Sul Web più intelligenze artificiali che esseri umani

Anselmo Grotti
Oggi Internet ha 3 miliardi di utenti: tempo un paio di anni e arriveremo a quasi 5 miliardi. Ma questa è solo una parte del panorama: abbiamo già parlato di quello che si chiama “internet degli oggetti”. Un microprocessore in grado di connettersi a Internet costa ormai meno di un dollaro, e verrà messo praticamente in ogni oggetto. Il che significa che ci attendiamo presto la connessione di oltre 25 miliardi di oggetti, di cui solo una piccola parte computer come li abbiamo pensati sinora (anzi, arriviamo a 8 miliardi solo sommando ai computer anche i telefonini e i tablet). Più del doppio, 17 miliardi, sono oggetti i più diversi, in grado di operare in campi diversissimi: traffico, logistica, assistenza, servizi, turismo, sanità…
Ma la cosa interessante è che non c’è soltanto un internet “degli oggetti”, ma anche un internet “degli automi”, i bots. Si tratta di software che fanno ricerche e scansione di informazioni, ma che sono anche in grado di intervenire nei social network e altrove. La società americana Incapsula sostiene che il 61,5 per cento del traffico sul World Wide Web è da attribuirsi a entità non umane, ovvero ai Bot, termine usato come abbreviazione per “robot”.Insomma la maggior parte del traffico sul web non è generato da esseri umani ma da programmi e funzioni automatizzate. Rispetto alla ricerca precedente questo traffico robotico è aumentato del 21 per cento, superando il 50% di quello complessivo. Le attività automatizzate sono infatti il 61,5% e quelle umane solo il 38,5%.

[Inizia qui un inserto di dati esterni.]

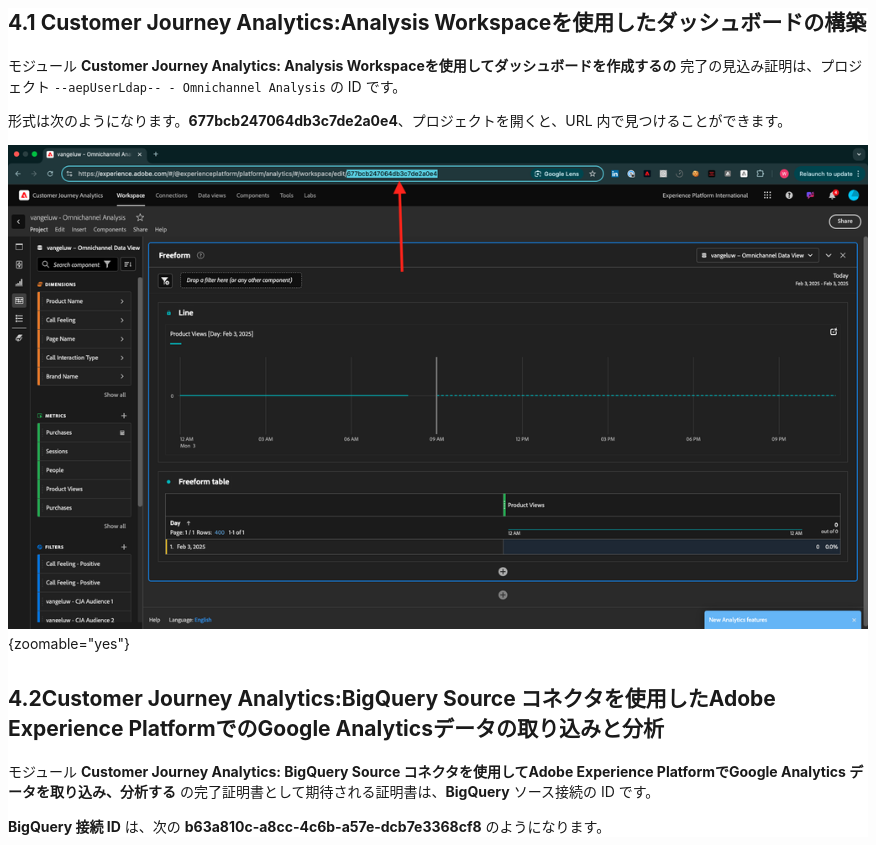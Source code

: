 ## 4.1 Customer Journey Analytics:Analysis Workspaceを使用したダッシュボードの構築

モジュール **Customer Journey Analytics: Analysis Workspaceを使用してダッシュボードを作成するの** 完了の見込み証明は、プロジェクト `--aepUserLdap-- - Omnichannel Analysis` の ID です。

形式は次のようになります。**677bcb247064db3c7de2a0e4**、プロジェクトを開くと、URL 内で見つけることができます。

![12](./assets/images/cjacompletion.png){zoomable="yes"}

## 4.2Customer Journey Analytics:BigQuery Source コネクタを使用したAdobe Experience PlatformでのGoogle Analyticsデータの取り込みと分析

モジュール **Customer Journey Analytics: BigQuery Source コネクタを使用してAdobe Experience PlatformでGoogle Analytics データを取り込み、分析する** の完了証明書として期待される証明書は、**BigQuery** ソース接続の ID です。

**BigQuery 接続 ID** は、次の **b63a810c-a8cc-4c6b-a57e-dcb7e3368cf8** のようになります。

Molti bot hanno uno scopo positivo: agenti certificati di software motori di ricerca. Altri hanno funzioni più subdole. Il programmatore americano Jim Vidamer è in grado di far trovare a un gruppo musicale 20.00 fan in una settimana. Fan “veri”, ma suggestionati da un frenetico passa parola gestito dalle intelligenze artificiali. In altri casi è la persuasione politica lo scopo di molti utilizzatori di bot in rete. In Siria se ne è fatto largo uso, ma anche in Cina. È facile per un software generare enormi quantità di messaggi che appoggiano un leader o una posizione politica, far scomparire le opinioni contrarie in un diluvio di spazzatura digitale, maltrattare e intimidire chi si oppone.
Secondo la stessa Twitter il 5% di utenti sono intelligenze artificiali: il che farebbe già un preoccupante 12 milioni di “utenti robot”. Ma è probabile – e comprensibile – che Twitter cerchi di sottostimare il fenomeno. Altrettanto probabile che anche gli altri social network soffrano dello stesso problema. Ancora una volta siamo chiamati a una adeguata capacità culturale per mantenere una “ecologia” degli ambienti digitali.